** Task objective **
Please say how many lines in the records below contain the word "packages". Give the number and nothing more.

Saved entries:
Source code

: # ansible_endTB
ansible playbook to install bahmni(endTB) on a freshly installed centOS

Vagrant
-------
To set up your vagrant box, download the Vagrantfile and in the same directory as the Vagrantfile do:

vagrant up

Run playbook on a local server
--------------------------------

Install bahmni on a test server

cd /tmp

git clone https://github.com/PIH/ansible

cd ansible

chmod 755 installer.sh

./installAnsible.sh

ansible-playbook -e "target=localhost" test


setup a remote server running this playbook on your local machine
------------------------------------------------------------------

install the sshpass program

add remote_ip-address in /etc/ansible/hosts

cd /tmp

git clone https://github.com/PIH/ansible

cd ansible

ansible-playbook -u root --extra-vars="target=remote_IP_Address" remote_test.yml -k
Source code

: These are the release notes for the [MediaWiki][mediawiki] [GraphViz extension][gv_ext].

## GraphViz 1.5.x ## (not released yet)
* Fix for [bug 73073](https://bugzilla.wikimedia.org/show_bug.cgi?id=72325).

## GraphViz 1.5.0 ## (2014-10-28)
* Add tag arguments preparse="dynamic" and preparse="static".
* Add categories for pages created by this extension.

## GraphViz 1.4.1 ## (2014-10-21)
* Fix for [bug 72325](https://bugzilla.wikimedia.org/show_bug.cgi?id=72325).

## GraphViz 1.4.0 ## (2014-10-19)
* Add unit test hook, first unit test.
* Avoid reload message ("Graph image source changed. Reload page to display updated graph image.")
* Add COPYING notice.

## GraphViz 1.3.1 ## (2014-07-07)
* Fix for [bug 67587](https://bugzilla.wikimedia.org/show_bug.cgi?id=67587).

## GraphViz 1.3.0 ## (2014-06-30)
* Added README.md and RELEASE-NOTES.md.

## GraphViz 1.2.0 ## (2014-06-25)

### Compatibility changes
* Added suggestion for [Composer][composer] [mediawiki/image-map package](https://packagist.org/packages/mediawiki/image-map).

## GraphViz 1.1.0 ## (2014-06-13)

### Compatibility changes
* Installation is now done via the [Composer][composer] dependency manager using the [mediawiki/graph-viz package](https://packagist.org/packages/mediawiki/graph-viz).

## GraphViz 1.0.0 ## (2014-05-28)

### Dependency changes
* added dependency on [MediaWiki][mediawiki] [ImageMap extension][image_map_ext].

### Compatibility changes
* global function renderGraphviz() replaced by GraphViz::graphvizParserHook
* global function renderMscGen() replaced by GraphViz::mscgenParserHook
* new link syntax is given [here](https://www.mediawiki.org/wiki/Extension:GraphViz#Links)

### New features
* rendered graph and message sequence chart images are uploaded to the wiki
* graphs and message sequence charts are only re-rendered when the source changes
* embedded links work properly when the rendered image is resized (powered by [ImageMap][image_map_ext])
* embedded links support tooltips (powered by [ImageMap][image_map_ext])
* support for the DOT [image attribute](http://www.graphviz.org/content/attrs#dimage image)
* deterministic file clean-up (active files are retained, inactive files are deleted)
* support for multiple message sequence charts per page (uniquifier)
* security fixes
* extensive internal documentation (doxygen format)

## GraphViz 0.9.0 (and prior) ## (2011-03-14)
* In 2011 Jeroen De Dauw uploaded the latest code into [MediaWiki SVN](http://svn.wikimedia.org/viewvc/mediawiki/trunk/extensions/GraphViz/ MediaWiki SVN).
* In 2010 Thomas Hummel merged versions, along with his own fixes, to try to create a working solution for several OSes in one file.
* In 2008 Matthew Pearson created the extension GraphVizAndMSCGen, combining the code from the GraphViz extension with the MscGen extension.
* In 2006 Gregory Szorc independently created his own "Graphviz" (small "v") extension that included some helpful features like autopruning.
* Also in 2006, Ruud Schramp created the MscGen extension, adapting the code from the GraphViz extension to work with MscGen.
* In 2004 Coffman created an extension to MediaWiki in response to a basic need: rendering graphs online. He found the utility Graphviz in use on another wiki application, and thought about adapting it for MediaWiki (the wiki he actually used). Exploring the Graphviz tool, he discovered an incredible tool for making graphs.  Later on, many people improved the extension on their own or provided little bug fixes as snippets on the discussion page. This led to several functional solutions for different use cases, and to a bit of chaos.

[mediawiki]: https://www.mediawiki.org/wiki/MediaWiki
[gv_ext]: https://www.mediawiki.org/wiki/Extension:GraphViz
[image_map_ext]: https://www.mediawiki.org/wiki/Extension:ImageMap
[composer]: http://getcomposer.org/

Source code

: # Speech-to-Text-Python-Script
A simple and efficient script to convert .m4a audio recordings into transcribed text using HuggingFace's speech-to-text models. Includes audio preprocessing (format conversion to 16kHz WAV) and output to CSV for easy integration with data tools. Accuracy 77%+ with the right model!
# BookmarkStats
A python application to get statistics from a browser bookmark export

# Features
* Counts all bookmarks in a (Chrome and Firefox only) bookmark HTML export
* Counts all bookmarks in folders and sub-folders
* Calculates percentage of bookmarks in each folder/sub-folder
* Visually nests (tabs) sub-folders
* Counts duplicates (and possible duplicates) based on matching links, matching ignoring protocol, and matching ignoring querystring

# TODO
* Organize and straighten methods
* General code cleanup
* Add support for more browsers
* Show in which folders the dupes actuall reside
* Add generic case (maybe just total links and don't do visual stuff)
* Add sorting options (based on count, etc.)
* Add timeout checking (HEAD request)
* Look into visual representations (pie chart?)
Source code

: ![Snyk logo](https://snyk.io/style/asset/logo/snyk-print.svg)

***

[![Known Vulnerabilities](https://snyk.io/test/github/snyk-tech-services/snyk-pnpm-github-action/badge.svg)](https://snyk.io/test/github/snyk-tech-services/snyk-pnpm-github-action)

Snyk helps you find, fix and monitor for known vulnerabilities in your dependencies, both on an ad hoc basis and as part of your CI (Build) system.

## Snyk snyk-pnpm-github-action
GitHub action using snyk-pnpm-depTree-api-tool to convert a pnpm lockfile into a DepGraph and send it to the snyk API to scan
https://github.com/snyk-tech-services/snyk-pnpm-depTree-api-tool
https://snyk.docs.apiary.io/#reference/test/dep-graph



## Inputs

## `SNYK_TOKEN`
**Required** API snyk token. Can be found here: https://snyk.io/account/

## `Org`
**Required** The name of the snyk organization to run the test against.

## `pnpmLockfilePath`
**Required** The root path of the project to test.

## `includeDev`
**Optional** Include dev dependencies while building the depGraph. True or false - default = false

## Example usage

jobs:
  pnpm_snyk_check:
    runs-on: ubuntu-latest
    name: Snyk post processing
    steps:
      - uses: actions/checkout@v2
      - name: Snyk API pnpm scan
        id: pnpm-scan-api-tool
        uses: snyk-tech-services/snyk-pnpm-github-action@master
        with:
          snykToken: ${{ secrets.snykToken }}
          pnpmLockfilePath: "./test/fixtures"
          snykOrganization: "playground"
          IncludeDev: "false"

** Exercise output **
2